Wednesday, January 31, 2024

The best article you'll read about illegal sand today

Via Scientific American, a fascinating article about the illegal sand trade: 

...Sand is any hard, granular material—stones, shells, whatever—between 0.0625 and two millimeters in diameter. Fine-quality sand is used in glass, and still-finer grades appear in solar panels and silicon chips for electronics. Desert sand typically consists of grains rounded like tiny marbles from constant weathering. The best sand for construction, however, has angular grains, which helps concrete mixtures bind. River sand is preferable to coastal sand, partly because coastal sand has to be washed free of salt. But coastal sand does get used, especially when builders take shortcuts, leading to buildings that have shorter life spans and pose greater risks for inhabitants. Such shortcuts worsened the damage from the disastrous February 2023 earthquake that shook Turkey and Syria, says Mette Bendixen, a physical geographer at McGill University who has investigated the effects of sand mining since 2017.

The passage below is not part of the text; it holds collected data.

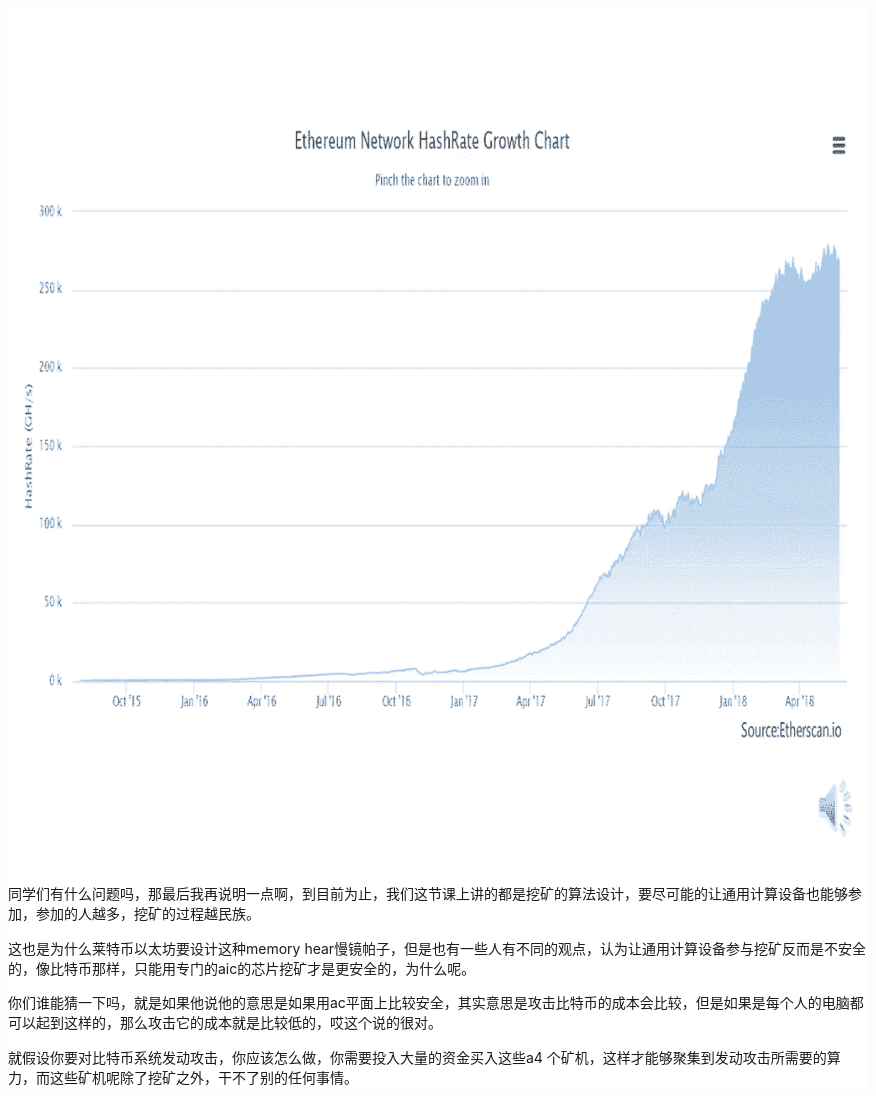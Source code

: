 ![](img/a23fde779707901000e35bd26e1e1ce0_10.png)

同学们有什么问题吗，那最后我再说明一点啊，到目前为止，我们这节课上讲的都是挖矿的算法设计，要尽可能的让通用计算设备也能够参加，参加的人越多，挖矿的过程越民族。

这也是为什么莱特币以太坊要设计这种memory hear慢镜帕子，但是也有一些人有不同的观点，认为让通用计算设备参与挖矿反而是不安全的，像比特币那样，只能用专门的aic的芯片挖矿才是更安全的，为什么呢。

你们谁能猜一下吗，就是如果他说他的意思是如果用ac平面上比较安全，其实意思是攻击比特币的成本会比较，但是如果是每个人的电脑都可以起到这样的，那么攻击它的成本就是比较低的，哎这个说的很对。

就假设你要对比特币系统发动攻击，你应该怎么做，你需要投入大量的资金买入这些a4 个矿机，这样才能够聚集到发动攻击所需要的算力，而这些矿机呢除了挖矿之外，干不了别的任何事情。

I was first alerted to sand mafias by Louise Shelley, who leads the Terrorism, Transnational Crime and Corruption Center at George Mason University. Shelley realized sand mining could be a natural evolution of organized crime when, five years ago, she was a guest at a NATO lunch conference held near the Pentagon. A top NATO official approached her to talk about illegal fishing off West Africa, saying it posed a serious threat to European and NATO security. They talked about how the low threshold for entry into an environmental crime such as wildlife poaching can draw criminal rings and then lead them into other types of organized environmental crime, such as illegal logging. Sand mining was another case in point. Shelley says in northwestern Africa there is a confluence of trafficking factors: the region offers entry to European markets, and its mosaic of fragile governments, terrorist groups and corrupt international corporations makes it vulnerable....

It seems to me that you should be able to track sand, kind of like you can come up with the basic impurity profiles of olive oil and the like. That said, I can't imagine the dense network of large construction companies and (lol) sand brokers really care about the provenance of such a basic raw material...

1 comment:

  1. The book mentioned in the article The World in a Grain is worth a read.